As such, the host/build profile notion in Conan would be better expressed as host/target instead, so as to not cause confusion with the same terms in other cross-compiling aspects.

memsharded commented 1 year ago

Hi @hpe-ykoehler

This is not a bug. Some time ago, the community pushed for following the GNU naming (https://gcc.gnu.org/onlinedocs/gccint/Configure-Terms.html), in which:

There are three system names that the build knows about: the machine you are building on (build), the machine 
that you are building for (host), and the machine that GCC will produce code for (target). 
When you configure GCC, you specify these with --build=, --host=, and --target=.

The link you are providing is not from gnu.org.

It is not that I loved this naming either, but the community decided to go this way, and we will keep it, it would be simply too breaking and confusing for the value, and there will still be many users that don't thing the other approach is correct either.

hpe-ykoehler commented 1 year ago

From the document, it still shows that Conan got it wrong:

"If build, host, and target are all the same, this is called a native." "If build and host are the same but target is different, this is called a cross." "If build, host, and target are all different this is called a canadian" "If host and target are the same, but build is different, you are using a cross-compiler to build a native for a different system.
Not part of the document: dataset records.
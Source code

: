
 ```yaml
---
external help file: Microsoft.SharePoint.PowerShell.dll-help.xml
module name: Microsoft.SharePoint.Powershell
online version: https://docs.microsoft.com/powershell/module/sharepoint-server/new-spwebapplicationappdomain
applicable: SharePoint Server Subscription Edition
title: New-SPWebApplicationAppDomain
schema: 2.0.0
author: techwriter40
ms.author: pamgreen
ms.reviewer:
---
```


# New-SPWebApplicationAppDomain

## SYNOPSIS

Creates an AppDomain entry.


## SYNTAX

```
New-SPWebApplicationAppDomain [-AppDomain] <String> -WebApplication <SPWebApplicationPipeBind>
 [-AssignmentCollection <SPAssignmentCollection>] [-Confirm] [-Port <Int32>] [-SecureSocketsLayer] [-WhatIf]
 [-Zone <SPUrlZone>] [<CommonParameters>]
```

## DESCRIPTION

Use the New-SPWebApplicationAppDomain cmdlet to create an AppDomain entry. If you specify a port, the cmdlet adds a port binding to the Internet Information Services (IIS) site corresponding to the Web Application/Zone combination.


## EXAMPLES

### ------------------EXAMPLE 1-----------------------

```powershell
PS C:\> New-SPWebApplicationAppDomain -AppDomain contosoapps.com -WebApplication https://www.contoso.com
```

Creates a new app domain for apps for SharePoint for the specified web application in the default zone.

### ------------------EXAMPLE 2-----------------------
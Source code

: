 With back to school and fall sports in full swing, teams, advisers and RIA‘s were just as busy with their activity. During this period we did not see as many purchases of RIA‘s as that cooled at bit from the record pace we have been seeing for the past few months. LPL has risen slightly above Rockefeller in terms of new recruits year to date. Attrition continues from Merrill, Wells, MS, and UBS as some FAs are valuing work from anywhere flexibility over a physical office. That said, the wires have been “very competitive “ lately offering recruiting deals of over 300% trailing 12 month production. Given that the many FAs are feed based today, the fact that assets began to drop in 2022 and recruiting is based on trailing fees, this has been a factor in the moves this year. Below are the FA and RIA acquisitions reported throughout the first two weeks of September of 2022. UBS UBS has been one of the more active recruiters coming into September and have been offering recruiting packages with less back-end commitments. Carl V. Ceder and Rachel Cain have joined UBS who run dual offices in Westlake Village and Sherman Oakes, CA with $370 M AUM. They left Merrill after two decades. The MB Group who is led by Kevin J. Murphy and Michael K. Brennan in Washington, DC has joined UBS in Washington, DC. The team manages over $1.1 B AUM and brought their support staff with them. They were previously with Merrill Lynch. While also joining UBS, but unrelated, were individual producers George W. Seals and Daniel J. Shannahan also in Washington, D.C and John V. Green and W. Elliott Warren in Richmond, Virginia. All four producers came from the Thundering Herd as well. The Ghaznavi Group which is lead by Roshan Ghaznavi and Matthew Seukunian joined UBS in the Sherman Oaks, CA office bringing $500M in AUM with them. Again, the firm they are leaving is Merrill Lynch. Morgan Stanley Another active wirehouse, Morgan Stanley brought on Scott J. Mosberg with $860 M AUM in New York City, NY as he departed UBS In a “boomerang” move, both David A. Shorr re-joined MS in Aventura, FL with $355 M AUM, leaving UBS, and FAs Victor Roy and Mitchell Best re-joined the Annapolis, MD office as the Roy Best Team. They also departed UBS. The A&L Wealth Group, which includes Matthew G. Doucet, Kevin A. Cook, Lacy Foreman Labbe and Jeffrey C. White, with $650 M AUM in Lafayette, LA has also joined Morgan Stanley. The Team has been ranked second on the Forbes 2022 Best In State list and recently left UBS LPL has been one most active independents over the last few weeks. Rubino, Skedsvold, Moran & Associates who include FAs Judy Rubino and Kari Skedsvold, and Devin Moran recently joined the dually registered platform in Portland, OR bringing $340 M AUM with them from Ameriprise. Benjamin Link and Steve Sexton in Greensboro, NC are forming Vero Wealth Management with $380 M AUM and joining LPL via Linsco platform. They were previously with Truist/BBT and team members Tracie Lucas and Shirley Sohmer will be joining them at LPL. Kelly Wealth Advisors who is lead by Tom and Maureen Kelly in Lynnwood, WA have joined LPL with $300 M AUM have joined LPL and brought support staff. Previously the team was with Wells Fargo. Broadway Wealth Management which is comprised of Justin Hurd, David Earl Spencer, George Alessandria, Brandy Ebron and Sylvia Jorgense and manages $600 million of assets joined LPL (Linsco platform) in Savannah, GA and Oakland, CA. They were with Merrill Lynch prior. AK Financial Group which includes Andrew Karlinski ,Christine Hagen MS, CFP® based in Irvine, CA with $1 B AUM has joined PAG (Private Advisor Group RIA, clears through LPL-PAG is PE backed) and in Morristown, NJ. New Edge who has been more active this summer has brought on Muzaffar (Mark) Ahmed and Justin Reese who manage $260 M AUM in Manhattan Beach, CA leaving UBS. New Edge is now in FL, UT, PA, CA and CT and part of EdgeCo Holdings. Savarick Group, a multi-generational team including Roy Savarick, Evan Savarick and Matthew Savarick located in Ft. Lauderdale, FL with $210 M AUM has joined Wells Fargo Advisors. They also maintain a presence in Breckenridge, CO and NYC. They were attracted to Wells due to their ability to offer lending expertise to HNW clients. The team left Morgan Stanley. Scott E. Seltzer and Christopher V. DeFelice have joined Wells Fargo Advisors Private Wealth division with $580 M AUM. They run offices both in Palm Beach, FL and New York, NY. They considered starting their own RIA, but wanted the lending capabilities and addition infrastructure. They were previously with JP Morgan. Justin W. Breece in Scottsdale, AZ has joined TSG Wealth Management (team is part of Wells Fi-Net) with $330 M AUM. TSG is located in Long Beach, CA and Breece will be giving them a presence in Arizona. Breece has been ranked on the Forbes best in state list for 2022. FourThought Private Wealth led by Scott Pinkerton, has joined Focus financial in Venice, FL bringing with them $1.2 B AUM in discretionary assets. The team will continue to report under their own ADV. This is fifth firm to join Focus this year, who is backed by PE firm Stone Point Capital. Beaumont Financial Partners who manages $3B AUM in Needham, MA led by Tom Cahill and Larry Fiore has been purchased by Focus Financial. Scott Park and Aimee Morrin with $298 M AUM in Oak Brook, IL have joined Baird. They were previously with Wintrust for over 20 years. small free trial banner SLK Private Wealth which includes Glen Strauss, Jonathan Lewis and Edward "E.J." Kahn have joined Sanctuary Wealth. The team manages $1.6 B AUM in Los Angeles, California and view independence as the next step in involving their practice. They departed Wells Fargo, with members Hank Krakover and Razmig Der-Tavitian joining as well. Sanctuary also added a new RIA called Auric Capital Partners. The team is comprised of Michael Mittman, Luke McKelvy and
Some people call this a host-x-host, crossed native, or cross-built native." "If build and target are the same, but host is different, you are using a cross compiler to build a cross compiler that produces code for the machine you’re building on. This is rare"

The "common" usage of cross-compiling is

"If build and host are the same but the target is different, this is called a cross."

As such, in the most common cross-compilation usage the build & host have the same value and the target is different.

But conan uses the "host" profile as the target, the only case where the "host" should differ from "build" are for the rarest from of cross-compilations: canadian and host-x-host

As such, I think Conan should be corrected so that when we do x86_64 to arm compilation the correct syntax be:

conan install . -pr:target=arm -pr:host=default -pr:build=default (pick either host or build I am fine)

but not:

conan install . -pr:host=arm -pr:build=default

as it is today.

memsharded commented 1 year ago

Cross-building supported in Conan is the cross-native one:

If host and target are the same, but build is different, you are using a cross-compiler to build a native for a different system. Some people call this a host-x-host, crossed native, or cross-built native.

This is the case implemented with:

conan install . -pr:host=arm -pr:build=default

You also need to take into account that Conan packages are >95% libraries, so they follow the paragraph:

In the case of target libraries, the machine you’re building for is the machine you specified with --target. So, build is the machine you’re building on (no change there), host is the machine you’re building for (the target libraries are built for the target, so host is the target you specified), and target doesn’t apply (because you’re not building a compiler, you’re building libraries). The configure/make process will adjust these variables as needed. It also sets $with_cross_host to the original --host

You can also see in other tools, like Meson: https://mesonbuild.com/Cross-compilation.html

The tl/dr summary is the following: if you are doing regular cross compilation, you only care about build_machine and host_machine. Just ignore target_machine altogether and you will be correct 99% of the time. Only compilers and similar tools care about the target machine. In fact, for so-called "multi-target" tools the target machine need not be fixed at build-time like the others but chosen at runtime, so target_machine still doesn't matter. If your needs are more complex or you are interested in the actual details, do read on.

In any case, a change like this one would be massively disrupting for little value, so it is definitely not worth at this moment.